ArmNN/ComputeLibrary 20.11 Release

The 20.11 Release is intended to provide major improvements to usability and performance in addition to delivering some additional functionality. It can be found here in source code form.

The usability enhancements were:

  • Added Debian packaging for ArmNN Core, TfLite Parser and PyArmNN to Ubuntu Launchpad. This means users on Linux no longer need to go through a source repository setup and compile in order to start working.
  • Addition of TfLite Delegate as well as 21 of its most valuable operators. Allows a much larger set of models to be executed as operators that are not accelerated in the delegate will execute in the TfLite interpreter.
  • Removal of the boost framework from all ArmNN code bar our unit tests. Simplifies deployment as the dependency on boost no longer exists.
  • Website updates (better layout and more examples).
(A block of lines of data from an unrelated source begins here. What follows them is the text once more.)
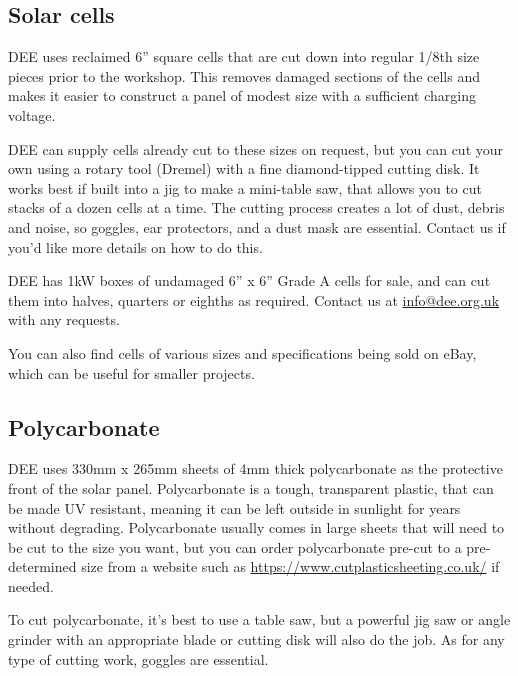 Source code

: \documentclass{article}
\theoremstyle{definition}
\theoremstyle{definition}
\theoremstyle{remark}
\begin{document}
  \subsection{Solar cells} %
  \label{sub:solar_cells}

    DEE uses reclaimed 6” square cells that are cut down into regular 1/8th size pieces prior to the workshop. This removes damaged sections of the cells and makes it easier to construct a panel of modest size with a sufficient charging voltage. 

    DEE can supply cells already cut to these sizes on request, but you can cut your own using a rotary tool (Dremel) with a fine diamond-tipped cutting disk. It works best if built into a jig to make a mini-table saw, that allows you to cut stacks of a dozen cells at a time. The cutting process creates a lot of dust, debris and noise, so goggles, ear protectors, and a dust mask are essential. Contact us if you'd like more details on how to do this.

    DEE has 1kW boxes of undamaged 6” x 6” Grade A cells for sale, and can cut them into halves, quarters or eighths as required. Contact us at \href{mailto:info@dee.org.uk}{info@dee.org.uk} with any requests.

    You can also find cells of various sizes and specifications being sold on eBay, which can be useful for smaller projects.
  

  \subsection{Polycarbonate} %
  \label{sub:polycarbonate}

    DEE uses 330mm x 265mm sheets of 4mm thick polycarbonate as the protective front of the solar panel. Polycarbonate is a tough, transparent plastic, that can be made UV resistant, meaning it can be left outside in sunlight for years without degrading. Polycarbonate usually comes in large sheets that will need to be cut to the size you want, but you can order polycarbonate pre-cut to a pre-determined size from a website such as \href{https://www.cutplasticsheeting.co.uk/clear-acrylic-sheeting/clear-polycarbonate-sheet}{https://www.cutplasticsheeting.co.uk/} if needed.

    To cut polycarbonate, it's best to use a table saw, but a powerful jig saw or angle grinder with an appropriate blade or cutting disk will also do the job. As for any type of cutting work, goggles are essential.
\end{document}
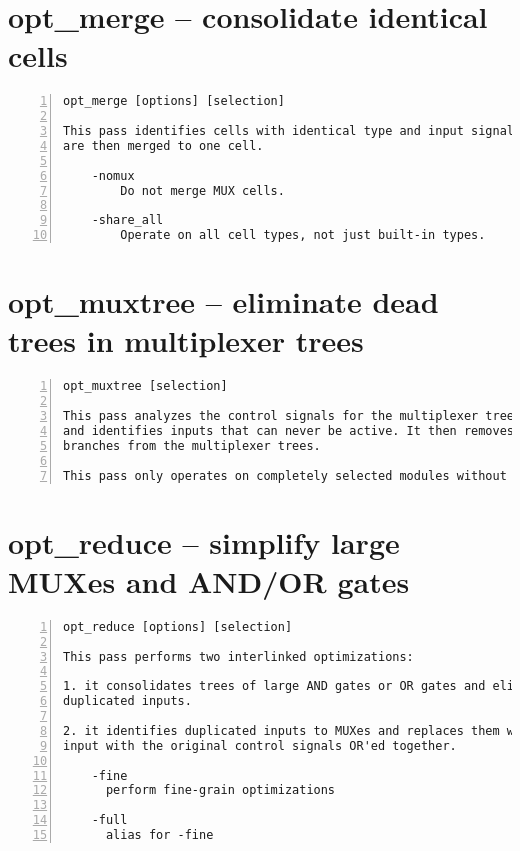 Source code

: \section{opt\_merge -- consolidate identical cells}
\label{cmd:opt_merge}
\begin{lstlisting}[numbers=left,frame=single]
    opt_merge [options] [selection]

This pass identifies cells with identical type and input signals. Such cells
are then merged to one cell.

    -nomux
        Do not merge MUX cells.

    -share_all
        Operate on all cell types, not just built-in types.
\end{lstlisting}

\section{opt\_muxtree -- eliminate dead trees in multiplexer trees}
\label{cmd:opt_muxtree}
\begin{lstlisting}[numbers=left,frame=single]
    opt_muxtree [selection]

This pass analyzes the control signals for the multiplexer trees in the design
and identifies inputs that can never be active. It then removes this dead
branches from the multiplexer trees.

This pass only operates on completely selected modules without processes.
\end{lstlisting}

\section{opt\_reduce -- simplify large MUXes and AND/OR gates}
\label{cmd:opt_reduce}
\begin{lstlisting}[numbers=left,frame=single]
    opt_reduce [options] [selection]

This pass performs two interlinked optimizations:

1. it consolidates trees of large AND gates or OR gates and eliminates
duplicated inputs.

2. it identifies duplicated inputs to MUXes and replaces them with a single
input with the original control signals OR'ed together.

    -fine
      perform fine-grain optimizations

    -full
      alias for -fine
\end{lstlisting}


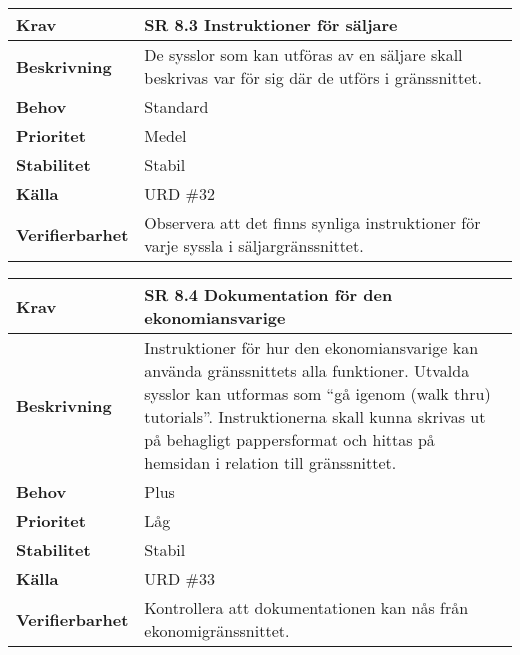 \documentclass[a4paper, twoside, 11pt, titlepage]{article}
\begin{document}
	\begin{tabular} { p{2.6cm} p{12.5cm} }
		\hline
		\sffamily\textbf{Krav} & \sffamily\textbf{SR 8.3 Instruktioner för säljare } \\
		\hline
		\sffamily\textbf{Beskrivning} & De sysslor som kan utföras av en säljare skall beskrivas var för sig där de utförs i gränssnittet.  \\
		\hline
		\sffamily\textbf{Behov} & Standard  \\
		\hline
		\sffamily\textbf{Prioritet} & Medel  \\
		\hline
		\sffamily\textbf{Stabilitet} & Stabil  \\
		\hline
		\sffamily\textbf{Källa} & URD \#32  \\
		\hline
		\sffamily\textbf{Verifierbarhet} & Observera att det finns synliga instruktioner för varje syssla i säljargränssnittet.  \\
		\hline
	\end{tabular}
	\vspace{6mm}

	\begin{tabular} { p{2.6cm} p{12.5cm} }
		\hline
		\sffamily\textbf{Krav} & \sffamily\textbf{SR 8.4 Dokumentation för den ekonomiansvarige } \\
		\hline
		\sffamily\textbf{Beskrivning} & Instruktioner för hur den ekonomiansvarige kan använda gränssnittets alla funktioner. Utvalda sysslor kan utformas som ``gå igenom (walk thru) tutorials''. Instruktionerna skall kunna skrivas ut på behagligt pappersformat och hittas på hemsidan i relation till gränssnittet.  \\
		\hline
		\sffamily\textbf{Behov} & Plus  \\
		\hline
		\sffamily\textbf{Prioritet} & Låg  \\
		\hline
		\sffamily\textbf{Stabilitet} & Stabil  \\
		\hline
		\sffamily\textbf{Källa} & URD \#33  \\
		\hline
		\sffamily\textbf{Verifierbarhet} & Kontrollera att dokumentationen kan nås från ekonomigränssnittet.  \\
		\hline
	\end{tabular}
	\vspace{6mm}
\end{document}
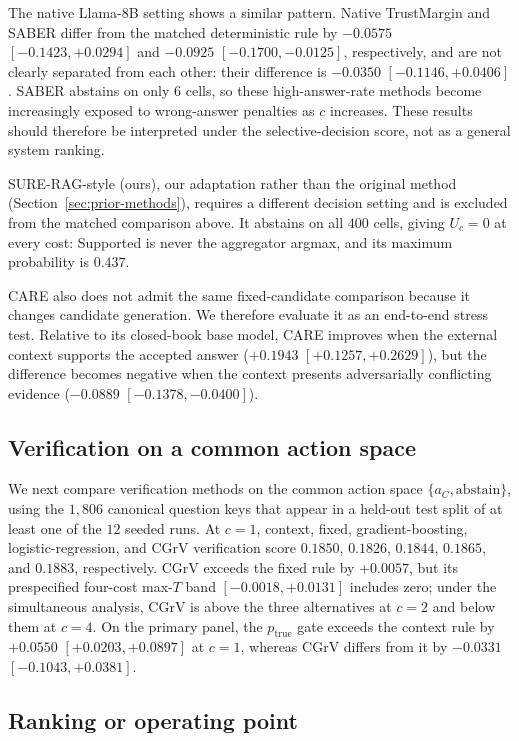 \documentclass[sigconf]{acmart}
\newcommand{\ac}{a_C}
\begin{document}
The native Llama-8B setting shows a similar pattern. Native TrustMargin
and SABER differ from the matched deterministic rule by $-0.0575$
$[-0.1423,+0.0294]$ and $-0.0925$ $[-0.1700,-0.0125]$, respectively,
and are not clearly separated from each other: their difference is
$-0.0350$ $[-0.1146,+0.0406]$. SABER abstains on only $6$ cells, so
these high-answer-rate methods become increasingly exposed to
wrong-answer penalties as $c$ increases.
These results should therefore be interpreted under the selective-decision score, not as a general system ranking.

SURE-RAG-style (ours), our adaptation rather than the original method
(Section~\ref{sec:prior-methods}), requires a different decision
setting and is excluded from the matched comparison above. It abstains
on all $400$ cells, giving $U_c=0$ at every cost: Supported is never
the aggregator argmax, and its maximum probability is $0.437$.

CARE also does not admit the same fixed-candidate comparison because it
changes candidate generation. We therefore evaluate it as an end-to-end
stress test. Relative to its closed-book base model, CARE improves when
the external context supports the accepted answer
($+0.1943$ $[+0.1257,+0.2629]$), but the difference becomes negative
when the context presents adversarially conflicting evidence
($-0.0889$ $[-0.1378,-0.0400]$).


\subsection{Verification on a common action space}
\label{sec:verification}

We next compare verification methods on the common action space
$\{\ac,\text{abstain}\}$, using the $1{,}806$ canonical question keys
that appear in a held-out test split of at least one of the $12$ seeded
runs. At $c{=}1$, context, fixed, gradient-boosting,
logistic-regression, and CGrV verification score $0.1850$, $0.1826$,
$0.1844$, $0.1865$, and $0.1883$, respectively. CGrV exceeds the fixed
rule by $+0.0057$, but its prespecified four-cost max-$T$ band
$[-0.0018,+0.0131]$ includes zero; under the simultaneous analysis,
CGrV is above the three alternatives at $c{=}2$ and below them at
$c{=}4$. On the primary panel, the $p_{\mathrm{true}}$ gate exceeds the
context rule by $+0.0550$ $[+0.0203,+0.0897]$ at $c{=}1$, whereas CGrV
differs from it by $-0.0331$ $[-0.1043,+0.0381]$.

\subsection{Ranking or operating point}
\label{sec:res-recal}
\end{document}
The performance enhancements were:

  • ArmNN integration of Compute Library Activation and Batch Normalization fusing.
  • ArmNN exposed the Compute Library fastmath option as a parameter that can be set on a per model basis and in some scenarios will result in the selection of a faster convolution algorithm at the cost of some accuracy (winograd).

The additional functionality was:

  • Addition of high priority partner requested Logical AND/OR/NOT operators in NNAPI.
  • Support for Android R, verified against CTS 11_r3 (Build Id: 20201114.173303).
  • Added support for the EfficientNet-Lite Model.

New Features:

  • Added Debian packaging, which allows ArmNN to be installed via our APT repository on Ubuntu’s Launchpad.
  • Added ability to turn on the Compute Library fast_math option through ExecuteNetwork and the Android-nn-driver.
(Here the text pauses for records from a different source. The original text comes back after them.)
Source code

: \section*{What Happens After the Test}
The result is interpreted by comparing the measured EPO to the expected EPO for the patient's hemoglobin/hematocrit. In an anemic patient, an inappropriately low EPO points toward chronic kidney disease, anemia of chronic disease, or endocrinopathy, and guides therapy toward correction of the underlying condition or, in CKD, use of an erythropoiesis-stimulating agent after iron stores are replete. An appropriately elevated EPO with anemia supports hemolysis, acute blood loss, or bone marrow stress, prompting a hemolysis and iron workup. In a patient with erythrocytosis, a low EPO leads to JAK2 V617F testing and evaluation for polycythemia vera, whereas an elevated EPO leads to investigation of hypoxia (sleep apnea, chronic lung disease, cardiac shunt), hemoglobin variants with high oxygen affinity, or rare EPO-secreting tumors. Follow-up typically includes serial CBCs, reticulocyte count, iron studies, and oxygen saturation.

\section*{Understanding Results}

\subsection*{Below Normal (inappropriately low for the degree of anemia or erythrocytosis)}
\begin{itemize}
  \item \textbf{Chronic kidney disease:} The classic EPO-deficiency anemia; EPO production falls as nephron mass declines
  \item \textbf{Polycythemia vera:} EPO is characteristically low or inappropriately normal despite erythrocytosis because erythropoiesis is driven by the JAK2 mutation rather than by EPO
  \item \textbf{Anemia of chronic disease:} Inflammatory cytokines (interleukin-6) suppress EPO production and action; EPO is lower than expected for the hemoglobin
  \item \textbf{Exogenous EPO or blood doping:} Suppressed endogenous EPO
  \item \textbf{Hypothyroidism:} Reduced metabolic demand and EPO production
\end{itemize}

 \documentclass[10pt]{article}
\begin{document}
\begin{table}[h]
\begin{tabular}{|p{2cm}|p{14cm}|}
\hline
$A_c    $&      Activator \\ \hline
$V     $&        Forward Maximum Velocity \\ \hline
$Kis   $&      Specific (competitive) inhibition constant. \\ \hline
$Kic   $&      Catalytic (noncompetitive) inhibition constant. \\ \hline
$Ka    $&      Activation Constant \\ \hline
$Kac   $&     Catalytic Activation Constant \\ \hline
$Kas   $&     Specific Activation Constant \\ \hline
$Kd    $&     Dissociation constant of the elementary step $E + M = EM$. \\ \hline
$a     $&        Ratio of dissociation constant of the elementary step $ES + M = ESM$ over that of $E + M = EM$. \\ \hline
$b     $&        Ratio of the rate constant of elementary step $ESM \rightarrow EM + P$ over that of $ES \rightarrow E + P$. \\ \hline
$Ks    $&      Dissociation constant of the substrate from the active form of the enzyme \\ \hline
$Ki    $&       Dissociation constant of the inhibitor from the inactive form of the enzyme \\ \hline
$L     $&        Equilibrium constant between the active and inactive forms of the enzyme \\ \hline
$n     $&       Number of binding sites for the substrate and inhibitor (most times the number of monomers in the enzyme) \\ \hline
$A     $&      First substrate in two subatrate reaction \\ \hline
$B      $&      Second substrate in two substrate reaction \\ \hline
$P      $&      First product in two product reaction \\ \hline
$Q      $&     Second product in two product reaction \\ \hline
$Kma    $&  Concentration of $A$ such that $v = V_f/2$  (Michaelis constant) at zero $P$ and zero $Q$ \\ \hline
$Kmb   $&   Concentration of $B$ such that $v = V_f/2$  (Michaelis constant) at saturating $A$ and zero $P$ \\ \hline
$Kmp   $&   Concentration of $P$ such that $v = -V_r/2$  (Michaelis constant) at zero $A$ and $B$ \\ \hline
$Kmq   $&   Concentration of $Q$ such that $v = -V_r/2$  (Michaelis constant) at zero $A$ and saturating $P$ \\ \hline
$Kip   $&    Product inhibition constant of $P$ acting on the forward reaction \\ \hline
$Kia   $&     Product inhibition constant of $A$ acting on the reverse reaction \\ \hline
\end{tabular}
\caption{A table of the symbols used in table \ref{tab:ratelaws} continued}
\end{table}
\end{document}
    • Using the fast_math flag can lead to performance improvements in fp32 and fp16 layers but at the cost of some accuracy.
    • The fast_math flag will not have any effect on int8 performance.
  • Added support for Logical NOT, AND and OR for CpuRef, CpuAcc and GpuAcc.
  • Added optimization to fuse BatchNorm into Convolution and Depthwise Convolution in fp32 and fp16.
  • Added backend specific optimization to fuse Activations into the previous workload.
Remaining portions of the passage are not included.